» **EXERCISE**
Extract the complete listing and repeat it word for word.

» **DATA FOR ANALYSIS**
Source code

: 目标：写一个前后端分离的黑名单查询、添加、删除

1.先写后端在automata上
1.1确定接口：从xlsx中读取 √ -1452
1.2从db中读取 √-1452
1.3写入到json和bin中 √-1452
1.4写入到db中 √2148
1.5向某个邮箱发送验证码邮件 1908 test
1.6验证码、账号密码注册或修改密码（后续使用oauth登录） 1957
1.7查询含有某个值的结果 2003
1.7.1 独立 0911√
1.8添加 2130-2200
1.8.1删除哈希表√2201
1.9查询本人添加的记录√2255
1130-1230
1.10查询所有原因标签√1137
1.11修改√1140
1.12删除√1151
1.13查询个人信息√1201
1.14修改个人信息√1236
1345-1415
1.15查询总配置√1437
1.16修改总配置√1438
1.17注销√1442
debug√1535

» **TASK ANSWER**
Source code

: 目标：写一个前后端分离的黑名单查询、添加、删除

1.先写后端在automata上
1.1确定接口：从xlsx中读取 √ -1452
1.2从db中读取 √-1452
1.3写入到json和bin中 √-1452
1.4写入到db中 √2148
1.5向某个邮箱发送验证码邮件 1908 test
1.6验证码、账号密码注册或修改密码（后续使用oauth登录） 1957
1.7查询含有某个值的结果 2003
1.7.1 独立 0911√
1.8添加 2130-2200
1.8.1删除哈希表√2201
1.9查询本人添加的记录√2255
1130-1230
1.10查询所有原因标签√1137
1.11修改√1140
1.12删除√1151
1.13查询个人信息√1201
1.14修改个人信息√1236
1345-1415
1.15查询总配置√1437
1.16修改总配置√1438
1.17注销√1442
debug√1535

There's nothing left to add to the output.